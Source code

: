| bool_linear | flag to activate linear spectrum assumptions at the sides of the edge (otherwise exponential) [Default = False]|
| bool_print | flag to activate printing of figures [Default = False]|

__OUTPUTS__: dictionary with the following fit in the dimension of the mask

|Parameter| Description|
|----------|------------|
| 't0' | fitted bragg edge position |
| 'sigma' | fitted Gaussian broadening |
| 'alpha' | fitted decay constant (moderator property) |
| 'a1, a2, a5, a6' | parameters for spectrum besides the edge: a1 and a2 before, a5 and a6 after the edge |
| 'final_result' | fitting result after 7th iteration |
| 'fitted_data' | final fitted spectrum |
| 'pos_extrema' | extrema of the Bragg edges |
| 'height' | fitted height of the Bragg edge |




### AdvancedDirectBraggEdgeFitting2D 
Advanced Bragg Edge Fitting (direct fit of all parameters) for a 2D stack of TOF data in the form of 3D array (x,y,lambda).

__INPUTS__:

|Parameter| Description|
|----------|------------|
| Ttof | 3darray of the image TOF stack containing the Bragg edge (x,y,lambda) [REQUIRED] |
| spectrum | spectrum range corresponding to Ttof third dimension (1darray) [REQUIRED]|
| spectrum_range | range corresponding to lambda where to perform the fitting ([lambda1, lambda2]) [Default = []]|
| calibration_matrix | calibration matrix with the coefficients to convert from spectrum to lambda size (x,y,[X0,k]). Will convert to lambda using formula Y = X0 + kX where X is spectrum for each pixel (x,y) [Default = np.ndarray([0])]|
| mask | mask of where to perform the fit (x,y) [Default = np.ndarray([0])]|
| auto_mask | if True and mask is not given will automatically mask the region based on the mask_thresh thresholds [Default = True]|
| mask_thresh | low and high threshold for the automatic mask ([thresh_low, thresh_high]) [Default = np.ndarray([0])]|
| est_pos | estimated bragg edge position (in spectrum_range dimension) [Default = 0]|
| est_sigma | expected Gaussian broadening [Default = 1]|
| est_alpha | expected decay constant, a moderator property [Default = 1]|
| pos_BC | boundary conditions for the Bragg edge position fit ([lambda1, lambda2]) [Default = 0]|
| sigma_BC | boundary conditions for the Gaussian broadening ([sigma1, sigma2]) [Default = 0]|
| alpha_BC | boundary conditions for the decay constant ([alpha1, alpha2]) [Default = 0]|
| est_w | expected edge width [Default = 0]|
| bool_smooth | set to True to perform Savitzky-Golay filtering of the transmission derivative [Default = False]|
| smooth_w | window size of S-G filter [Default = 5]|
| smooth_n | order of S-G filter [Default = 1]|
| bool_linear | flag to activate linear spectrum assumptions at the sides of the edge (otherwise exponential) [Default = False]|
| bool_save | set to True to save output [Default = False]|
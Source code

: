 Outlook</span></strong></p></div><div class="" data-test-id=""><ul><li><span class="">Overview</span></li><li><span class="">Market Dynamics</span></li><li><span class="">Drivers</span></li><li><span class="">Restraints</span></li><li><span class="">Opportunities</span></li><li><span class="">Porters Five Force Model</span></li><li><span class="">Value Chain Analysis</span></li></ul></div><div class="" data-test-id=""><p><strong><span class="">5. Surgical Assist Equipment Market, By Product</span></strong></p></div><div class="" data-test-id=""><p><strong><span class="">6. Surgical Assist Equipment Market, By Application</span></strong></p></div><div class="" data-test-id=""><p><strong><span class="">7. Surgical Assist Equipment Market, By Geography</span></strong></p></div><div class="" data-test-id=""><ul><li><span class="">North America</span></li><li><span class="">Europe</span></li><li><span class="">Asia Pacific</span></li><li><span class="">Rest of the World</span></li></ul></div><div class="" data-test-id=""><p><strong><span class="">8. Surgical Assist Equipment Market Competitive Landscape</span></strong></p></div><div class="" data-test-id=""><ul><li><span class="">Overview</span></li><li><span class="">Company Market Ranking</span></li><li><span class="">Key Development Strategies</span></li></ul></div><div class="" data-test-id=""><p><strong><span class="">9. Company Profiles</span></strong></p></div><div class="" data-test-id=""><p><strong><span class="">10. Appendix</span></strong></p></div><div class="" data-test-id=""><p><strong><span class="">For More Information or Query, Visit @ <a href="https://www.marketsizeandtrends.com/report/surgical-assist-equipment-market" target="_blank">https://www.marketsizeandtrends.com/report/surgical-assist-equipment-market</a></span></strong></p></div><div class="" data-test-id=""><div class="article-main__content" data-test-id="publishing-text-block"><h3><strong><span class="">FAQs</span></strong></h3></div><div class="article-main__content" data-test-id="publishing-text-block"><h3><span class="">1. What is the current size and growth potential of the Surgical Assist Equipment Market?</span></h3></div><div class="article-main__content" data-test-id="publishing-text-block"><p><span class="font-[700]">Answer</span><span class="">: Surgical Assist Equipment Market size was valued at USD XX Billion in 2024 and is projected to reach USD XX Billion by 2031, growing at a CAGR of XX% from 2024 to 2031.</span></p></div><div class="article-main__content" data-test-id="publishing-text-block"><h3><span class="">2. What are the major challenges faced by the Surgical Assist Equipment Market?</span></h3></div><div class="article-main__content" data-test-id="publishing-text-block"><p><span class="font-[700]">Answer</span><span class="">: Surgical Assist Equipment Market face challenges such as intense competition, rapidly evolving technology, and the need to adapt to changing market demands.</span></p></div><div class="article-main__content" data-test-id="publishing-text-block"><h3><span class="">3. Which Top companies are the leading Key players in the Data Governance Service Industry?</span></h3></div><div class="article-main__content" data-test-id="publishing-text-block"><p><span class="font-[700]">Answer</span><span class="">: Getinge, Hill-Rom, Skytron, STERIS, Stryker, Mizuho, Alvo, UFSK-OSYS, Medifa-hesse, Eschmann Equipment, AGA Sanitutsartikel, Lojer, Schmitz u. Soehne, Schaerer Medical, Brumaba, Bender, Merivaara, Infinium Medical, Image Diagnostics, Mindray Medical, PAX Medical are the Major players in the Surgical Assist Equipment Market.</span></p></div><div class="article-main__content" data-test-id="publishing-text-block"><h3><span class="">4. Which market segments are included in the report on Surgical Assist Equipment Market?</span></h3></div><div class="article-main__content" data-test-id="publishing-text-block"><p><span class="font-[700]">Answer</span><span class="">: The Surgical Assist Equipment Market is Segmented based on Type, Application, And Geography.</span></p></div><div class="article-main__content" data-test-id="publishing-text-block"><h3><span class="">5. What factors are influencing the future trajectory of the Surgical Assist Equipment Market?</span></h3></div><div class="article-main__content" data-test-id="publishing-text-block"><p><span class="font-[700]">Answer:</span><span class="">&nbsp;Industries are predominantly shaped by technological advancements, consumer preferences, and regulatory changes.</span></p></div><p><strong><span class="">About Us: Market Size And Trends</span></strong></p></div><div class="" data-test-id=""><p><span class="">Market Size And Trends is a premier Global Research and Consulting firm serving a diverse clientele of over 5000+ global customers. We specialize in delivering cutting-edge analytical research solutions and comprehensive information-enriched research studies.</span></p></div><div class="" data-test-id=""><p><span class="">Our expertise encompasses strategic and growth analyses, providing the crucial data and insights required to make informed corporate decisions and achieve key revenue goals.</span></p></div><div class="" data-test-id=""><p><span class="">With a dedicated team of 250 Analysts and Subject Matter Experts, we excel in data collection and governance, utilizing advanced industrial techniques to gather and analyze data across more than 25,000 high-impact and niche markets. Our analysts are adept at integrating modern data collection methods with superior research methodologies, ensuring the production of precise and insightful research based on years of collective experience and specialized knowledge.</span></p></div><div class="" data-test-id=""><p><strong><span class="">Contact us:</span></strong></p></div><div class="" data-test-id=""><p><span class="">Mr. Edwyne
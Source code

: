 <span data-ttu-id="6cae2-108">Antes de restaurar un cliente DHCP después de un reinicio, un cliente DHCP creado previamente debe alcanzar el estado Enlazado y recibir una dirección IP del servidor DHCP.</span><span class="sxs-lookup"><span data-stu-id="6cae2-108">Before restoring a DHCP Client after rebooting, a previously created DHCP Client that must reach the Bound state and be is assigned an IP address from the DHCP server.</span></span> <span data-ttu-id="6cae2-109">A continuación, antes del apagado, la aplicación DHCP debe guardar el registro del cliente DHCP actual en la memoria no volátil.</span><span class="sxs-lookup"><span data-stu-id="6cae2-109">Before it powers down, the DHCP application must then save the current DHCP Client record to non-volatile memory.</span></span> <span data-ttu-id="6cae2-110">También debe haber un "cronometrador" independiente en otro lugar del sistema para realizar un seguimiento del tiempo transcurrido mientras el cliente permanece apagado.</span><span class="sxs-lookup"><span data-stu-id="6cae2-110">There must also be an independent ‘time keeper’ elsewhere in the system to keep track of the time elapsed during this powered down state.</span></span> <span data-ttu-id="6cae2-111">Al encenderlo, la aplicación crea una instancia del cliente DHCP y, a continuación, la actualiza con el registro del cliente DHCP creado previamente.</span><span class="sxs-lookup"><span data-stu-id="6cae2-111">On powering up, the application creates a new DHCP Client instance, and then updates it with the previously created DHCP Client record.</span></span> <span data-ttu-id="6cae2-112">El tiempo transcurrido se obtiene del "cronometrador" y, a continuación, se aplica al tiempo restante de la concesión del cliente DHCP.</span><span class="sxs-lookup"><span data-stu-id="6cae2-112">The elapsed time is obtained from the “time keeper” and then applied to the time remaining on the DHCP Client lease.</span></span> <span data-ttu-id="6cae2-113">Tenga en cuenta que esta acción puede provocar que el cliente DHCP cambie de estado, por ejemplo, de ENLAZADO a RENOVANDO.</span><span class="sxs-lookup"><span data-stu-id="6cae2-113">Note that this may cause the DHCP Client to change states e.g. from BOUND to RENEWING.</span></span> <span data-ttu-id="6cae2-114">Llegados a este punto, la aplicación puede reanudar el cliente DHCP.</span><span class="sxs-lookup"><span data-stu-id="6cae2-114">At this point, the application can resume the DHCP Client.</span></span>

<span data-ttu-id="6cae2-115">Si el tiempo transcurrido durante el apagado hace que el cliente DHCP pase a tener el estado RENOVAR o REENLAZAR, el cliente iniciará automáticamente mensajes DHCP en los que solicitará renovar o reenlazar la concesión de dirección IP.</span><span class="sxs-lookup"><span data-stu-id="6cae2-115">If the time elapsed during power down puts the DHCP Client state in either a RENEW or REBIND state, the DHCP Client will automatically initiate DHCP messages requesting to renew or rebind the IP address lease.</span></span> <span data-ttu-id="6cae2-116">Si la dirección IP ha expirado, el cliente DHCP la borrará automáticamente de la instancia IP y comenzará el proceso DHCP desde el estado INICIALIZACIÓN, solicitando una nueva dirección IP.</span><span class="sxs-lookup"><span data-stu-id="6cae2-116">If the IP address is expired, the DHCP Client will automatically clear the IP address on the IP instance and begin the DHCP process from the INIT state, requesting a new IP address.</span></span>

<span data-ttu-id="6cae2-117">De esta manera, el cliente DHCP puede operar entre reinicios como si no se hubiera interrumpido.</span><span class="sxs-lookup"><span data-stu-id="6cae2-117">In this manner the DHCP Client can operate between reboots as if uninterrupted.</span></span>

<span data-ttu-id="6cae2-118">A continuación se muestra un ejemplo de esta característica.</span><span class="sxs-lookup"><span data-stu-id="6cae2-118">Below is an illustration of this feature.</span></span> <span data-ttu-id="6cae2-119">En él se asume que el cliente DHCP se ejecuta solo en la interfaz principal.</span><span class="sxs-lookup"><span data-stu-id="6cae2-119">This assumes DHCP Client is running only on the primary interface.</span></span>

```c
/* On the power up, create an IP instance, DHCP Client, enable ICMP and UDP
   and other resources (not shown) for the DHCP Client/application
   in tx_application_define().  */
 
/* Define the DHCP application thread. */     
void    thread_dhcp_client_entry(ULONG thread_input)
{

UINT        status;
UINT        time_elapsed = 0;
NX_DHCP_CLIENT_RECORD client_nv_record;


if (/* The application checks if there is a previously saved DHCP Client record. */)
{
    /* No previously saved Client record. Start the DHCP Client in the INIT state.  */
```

######

TASK ITEM
Write down exactly the span of lines above from the one containing "after the edge |" to the one containing "### AdvancedDirectBraggEdgeFitting2D", both ends included.

ANSWER
| 'a1, a2, a5, a6' | parameters for spectrum besides the edge: a1 and a2 before, a5 and a6 after the edge |
| 'final_result' | fitting result after 7th iteration |
| 'fitted_data' | final fitted spectrum |
| 'pos_extrema' | extrema of the Bragg edges |
| 'height' | fitted height of the Bragg edge |




### AdvancedDirectBraggEdgeFitting2D 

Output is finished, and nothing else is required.